Go through the data and say how many lines include the string "setup"; return only the figure.
━━━━━ Records for processing ━━━━━
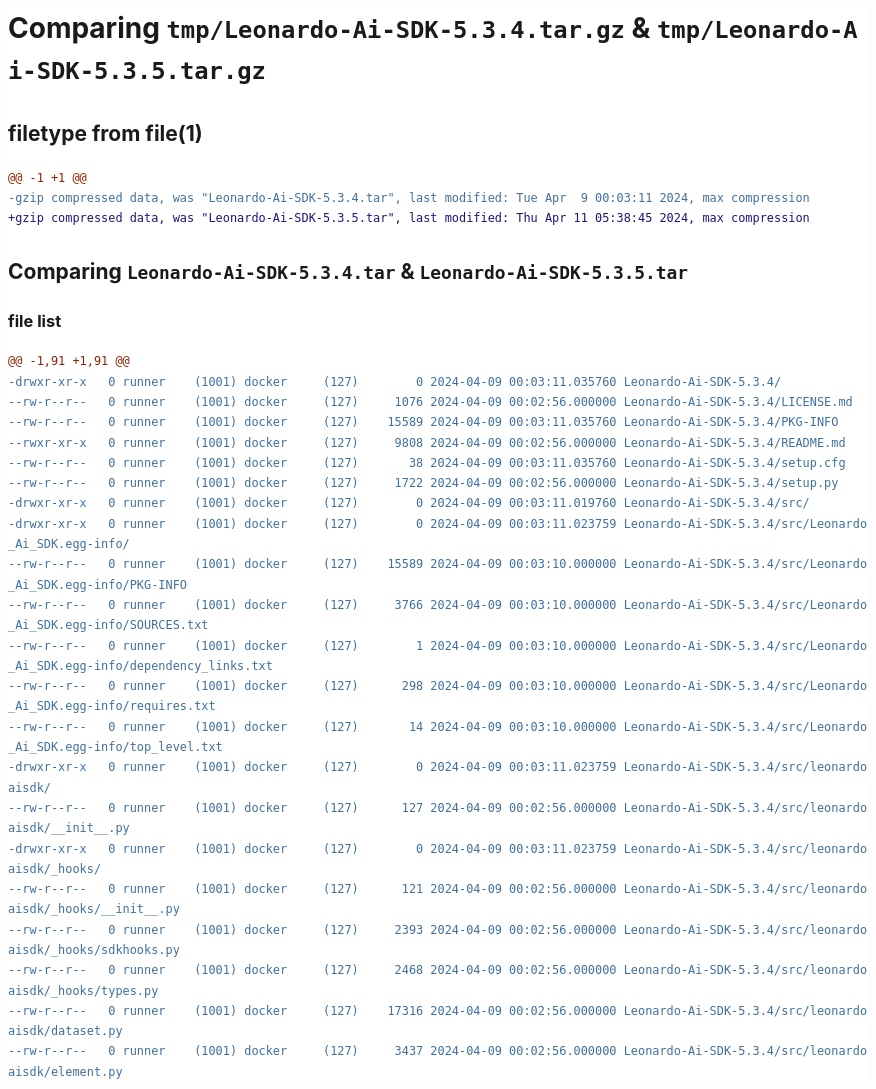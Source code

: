 # Comparing `tmp/Leonardo-Ai-SDK-5.3.4.tar.gz` & `tmp/Leonardo-Ai-SDK-5.3.5.tar.gz`

## filetype from file(1)

```diff
@@ -1 +1 @@
-gzip compressed data, was "Leonardo-Ai-SDK-5.3.4.tar", last modified: Tue Apr  9 00:03:11 2024, max compression
+gzip compressed data, was "Leonardo-Ai-SDK-5.3.5.tar", last modified: Thu Apr 11 05:38:45 2024, max compression
```

## Comparing `Leonardo-Ai-SDK-5.3.4.tar` & `Leonardo-Ai-SDK-5.3.5.tar`

### file list

```diff
@@ -1,91 +1,91 @@
-drwxr-xr-x   0 runner    (1001) docker     (127)        0 2024-04-09 00:03:11.035760 Leonardo-Ai-SDK-5.3.4/
--rw-r--r--   0 runner    (1001) docker     (127)     1076 2024-04-09 00:02:56.000000 Leonardo-Ai-SDK-5.3.4/LICENSE.md
--rw-r--r--   0 runner    (1001) docker     (127)    15589 2024-04-09 00:03:11.035760 Leonardo-Ai-SDK-5.3.4/PKG-INFO
--rwxr-xr-x   0 runner    (1001) docker     (127)     9808 2024-04-09 00:02:56.000000 Leonardo-Ai-SDK-5.3.4/README.md
--rw-r--r--   0 runner    (1001) docker     (127)       38 2024-04-09 00:03:11.035760 Leonardo-Ai-SDK-5.3.4/setup.cfg
--rw-r--r--   0 runner    (1001) docker     (127)     1722 2024-04-09 00:02:56.000000 Leonardo-Ai-SDK-5.3.4/setup.py
-drwxr-xr-x   0 runner    (1001) docker     (127)        0 2024-04-09 00:03:11.019760 Leonardo-Ai-SDK-5.3.4/src/
-drwxr-xr-x   0 runner    (1001) docker     (127)        0 2024-04-09 00:03:11.023759 Leonardo-Ai-SDK-5.3.4/src/Leonardo_Ai_SDK.egg-info/
--rw-r--r--   0 runner    (1001) docker     (127)    15589 2024-04-09 00:03:10.000000 Leonardo-Ai-SDK-5.3.4/src/Leonardo_Ai_SDK.egg-info/PKG-INFO
--rw-r--r--   0 runner    (1001) docker     (127)     3766 2024-04-09 00:03:10.000000 Leonardo-Ai-SDK-5.3.4/src/Leonardo_Ai_SDK.egg-info/SOURCES.txt
--rw-r--r--   0 runner    (1001) docker     (127)        1 2024-04-09 00:03:10.000000 Leonardo-Ai-SDK-5.3.4/src/Leonardo_Ai_SDK.egg-info/dependency_links.txt
--rw-r--r--   0 runner    (1001) docker     (127)      298 2024-04-09 00:03:10.000000 Leonardo-Ai-SDK-5.3.4/src/Leonardo_Ai_SDK.egg-info/requires.txt
--rw-r--r--   0 runner    (1001) docker     (127)       14 2024-04-09 00:03:10.000000 Leonardo-Ai-SDK-5.3.4/src/Leonardo_Ai_SDK.egg-info/top_level.txt
-drwxr-xr-x   0 runner    (1001) docker     (127)        0 2024-04-09 00:03:11.023759 Leonardo-Ai-SDK-5.3.4/src/leonardoaisdk/
--rw-r--r--   0 runner    (1001) docker     (127)      127 2024-04-09 00:02:56.000000 Leonardo-Ai-SDK-5.3.4/src/leonardoaisdk/__init__.py
-drwxr-xr-x   0 runner    (1001) docker     (127)        0 2024-04-09 00:03:11.023759 Leonardo-Ai-SDK-5.3.4/src/leonardoaisdk/_hooks/
--rw-r--r--   0 runner    (1001) docker     (127)      121 2024-04-09 00:02:56.000000 Leonardo-Ai-SDK-5.3.4/src/leonardoaisdk/_hooks/__init__.py
--rw-r--r--   0 runner    (1001) docker     (127)     2393 2024-04-09 00:02:56.000000 Leonardo-Ai-SDK-5.3.4/src/leonardoaisdk/_hooks/sdkhooks.py
--rw-r--r--   0 runner    (1001) docker     (127)     2468 2024-04-09 00:02:56.000000 Leonardo-Ai-SDK-5.3.4/src/leonardoaisdk/_hooks/types.py
--rw-r--r--   0 runner    (1001) docker     (127)    17316 2024-04-09 00:02:56.000000 Leonardo-Ai-SDK-5.3.4/src/leonardoaisdk/dataset.py
--rw-r--r--   0 runner    (1001) docker     (127)     3437 2024-04-09 00:02:56.000000 Leonardo-Ai-SDK-5.3.4/src/leonardoaisdk/element.py
```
━━━━━
## Task solution
2